Choose the name of the assertion that a clinical trial is designed to disprove which states there is no difference between two groups.
B) The null hypothesis
A clinical trial is testing the null hypothesis which states there is no difference between the two treatment groups.
Choose the categories that represent direct medical costs: (Select ALL that apply.)
A) Cost of a prescription
C) Cost of a surgery
D) Length of a hospital stay
The cost of drugs, the cost of surgery, hospital length of stay are all examples of direct costs.
A clinical trial evaluated the effects of a chemotherapeutic given to patients with osteosarcoma. The trial duration was three months and the primary endpoint was mortality. During this time, there were two deaths among patients receiving placebo and one death among patients receiving active drug with an equal amount of patients randomized to each arm. It could be stated that the drug decreased the risk of death by 50%. The "relative risk" of death in the placebo group was 2, or twice the amount in the drug group. The benefit sounds great, but in reality the benefit was very small. Choose the correct statements: (Select ALL that apply.)
A) The relative risk can be used to make a small benefit appear larger than is warranted.
B) Relative risk is also called the risk ratio.
C) An important feature of relative risk is that it tells you little about the actual risk outside the trial.
E) A relative risk < 1 means that fewer events are occurring in the treatment group compared to the control group.
Relative risk (RR) gives you a measure of the risk of an event in one group compared to the risk of that event in a comparison group. It does not give you an idea of how important (or large) the treatment effect really is in the population-at-large.
A pharmacist is conducting an analysis to determine the benefits of a diabetes treatment regimen in terms of both cost and clinical outcomes measured as a reduction in A1C values. Choose the type of analysis the pharmacist will perform:
C) A cost effectiveness analysis
The most common tool used in pharmacoeconomic research is the cost-effectiveness analysis, which compares the clinical effects of therapy (such as mortality, morbidity) to their net costs.
What is the definition of a Type II error?
D) The null hypothesis is false, but is accepted in error.

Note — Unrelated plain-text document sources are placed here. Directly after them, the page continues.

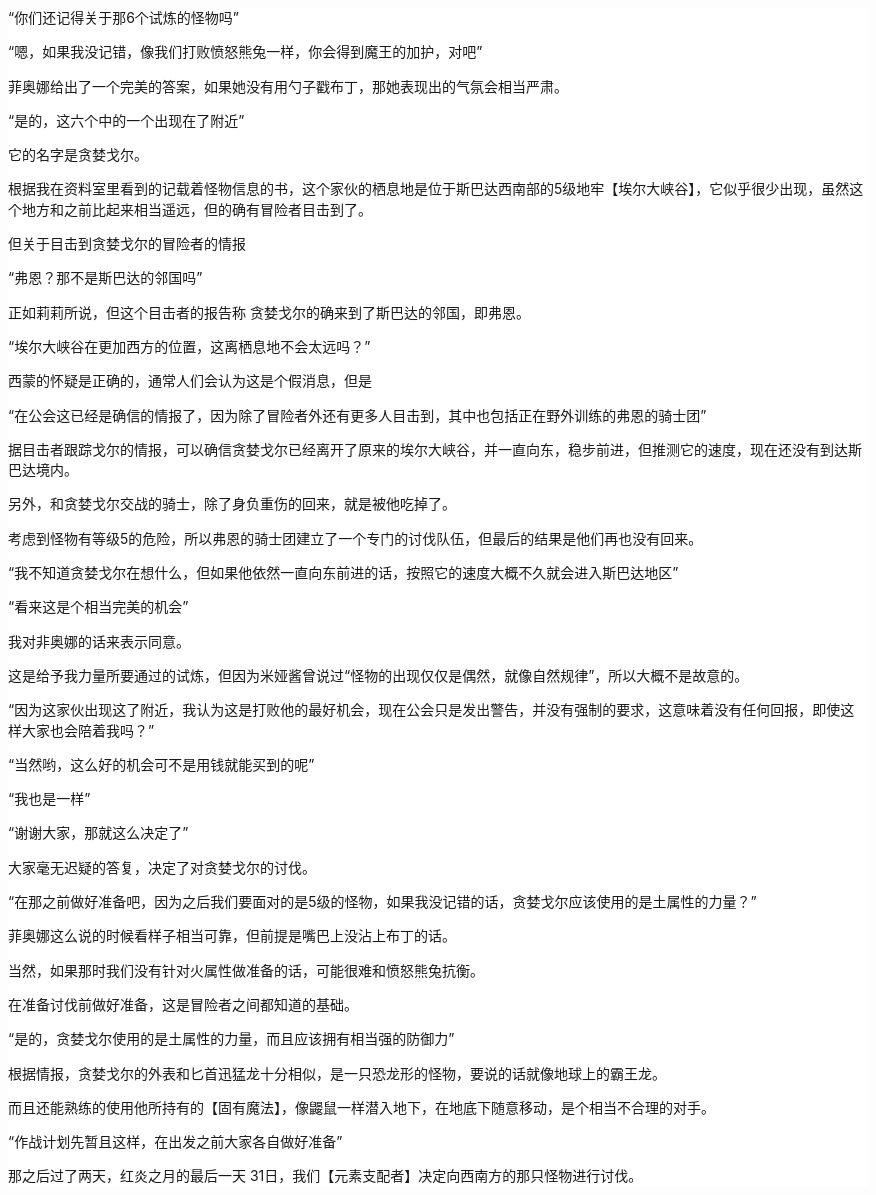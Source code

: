 “你们还记得关于那6个试炼的怪物吗”

“嗯，如果我没记错，像我们打败愤怒熊兔一样，你会得到魔王的加护，对吧”

菲奥娜给出了一个完美的答案，如果她没有用勺子戳布丁，那她表现出的气氛会相当严肃。

“是的，这六个中的一个出现在了附近”

它的名字是贪婪戈尔。

根据我在资料室里看到的记载着怪物信息的书，这个家伙的栖息地是位于斯巴达西南部的5级地牢【埃尔大峡谷】，它似乎很少出现，虽然这个地方和之前比起来相当遥远，但的确有冒险者目击到了。

但关于目击到贪婪戈尔的冒险者的情报

“弗恩？那不是斯巴达的邻国吗”

正如莉莉所说，但这个目击者的报告称 贪婪戈尔的确来到了斯巴达的邻国，即弗恩。

“埃尔大峡谷在更加西方的位置，这离栖息地不会太远吗？”

西蒙的怀疑是正确的，通常人们会认为这是个假消息，但是

“在公会这已经是确信的情报了，因为除了冒险者外还有更多人目击到，其中也包括正在野外训练的弗恩的骑士团”

据目击者跟踪戈尔的情报，可以确信贪婪戈尔已经离开了原来的埃尔大峡谷，并一直向东，稳步前进，但推测它的速度，现在还没有到达斯巴达境内。

另外，和贪婪戈尔交战的骑士，除了身负重伤的回来，就是被他吃掉了。

考虑到怪物有等级5的危险，所以弗恩的骑士团建立了一个专门的讨伐队伍，但最后的结果是他们再也没有回来。

“我不知道贪婪戈尔在想什么，但如果他依然一直向东前进的话，按照它的速度大概不久就会进入斯巴达地区”

“看来这是个相当完美的机会”

我对非奥娜的话来表示同意。

这是给予我力量所要通过的试炼，但因为米娅酱曾说过“怪物的出现仅仅是偶然，就像自然规律”，所以大概不是故意的。

“因为这家伙出现这了附近，我认为这是打败他的最好机会，现在公会只是发出警告，并没有强制的要求，这意味着没有任何回报，即使这样大家也会陪着我吗？”

“当然哟，这么好的机会可不是用钱就能买到的呢”

“我也是一样”

“谢谢大家，那就这么决定了”

大家毫无迟疑的答复，决定了对贪婪戈尔的讨伐。

“在那之前做好准备吧，因为之后我们要面对的是5级的怪物，如果我没记错的话，贪婪戈尔应该使用的是土属性的力量？”

菲奥娜这么说的时候看样子相当可靠，但前提是嘴巴上没沾上布丁的话。

当然，如果那时我们没有针对火属性做准备的话，可能很难和愤怒熊兔抗衡。

在准备讨伐前做好准备，这是冒险者之间都知道的基础。

“是的，贪婪戈尔使用的是土属性的力量，而且应该拥有相当强的防御力”

根据情报，贪婪戈尔的外表和匕首迅猛龙十分相似，是一只恐龙形的怪物，要说的话就像地球上的霸王龙。

而且还能熟练的使用他所持有的【固有魔法】，像鼹鼠一样潜入地下，在地底下随意移动，是个相当不合理的对手。

“作战计划先暂且这样，在出发之前大家各自做好准备”

那之后过了两天，红炎之月的最后一天 31日，我们【元素支配者】决定向西南方的那只怪物进行讨伐。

A Type II error means that the null hypothesis is false, yet it is accepted in error. The study authors conclude that there is no difference, when there actually is a difference.

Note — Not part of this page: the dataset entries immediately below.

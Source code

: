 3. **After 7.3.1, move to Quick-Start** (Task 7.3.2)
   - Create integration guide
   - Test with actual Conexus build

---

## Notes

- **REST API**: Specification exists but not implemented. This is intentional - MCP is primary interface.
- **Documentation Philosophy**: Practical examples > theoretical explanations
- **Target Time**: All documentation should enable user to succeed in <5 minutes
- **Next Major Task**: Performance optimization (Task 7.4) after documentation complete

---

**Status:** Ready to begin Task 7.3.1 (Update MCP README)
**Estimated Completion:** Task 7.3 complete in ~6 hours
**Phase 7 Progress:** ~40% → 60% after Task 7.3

A clinical trial reports that patients taking a new drug, NO-GO, experience less incontinence episodes. The number of incontinent episodes (the primary endpoint) was 16.4% in the NO-GO group and 28.7% in the placebo group. The trial randomized 600 patients (300 patients in each arm). What is the number needed to treat to prevent 1 incontinence episode?
9
The number needed to treat is 1/ARR. ARR = 28.7% - 16.4% = 12.3%. Therefore, NNT = 1/0.123 = 8.13, rounded up to 9 since we cannot treat a fraction of a person.
In biostatistics, what is meant by the mean of a group of values?
D) The average
The mean is found by adding up the values in a list, and dividing by the number of values.
In a small, randomized, double-blind trial of a new treatment in patients with acute myocardial infarction, the mortality in the treated group was half that in the control group, but the difference was not significant. We can conclude that:
E) The clinical trial may not have adequate statistical power.
The trial is small and some benefit was seen with the new treatment. Many times smaller studies are done to evaluate initial effects (many times referred to as pilot studies). Performing a larger trial will increase statistical power and may then show a statistically significant benefit.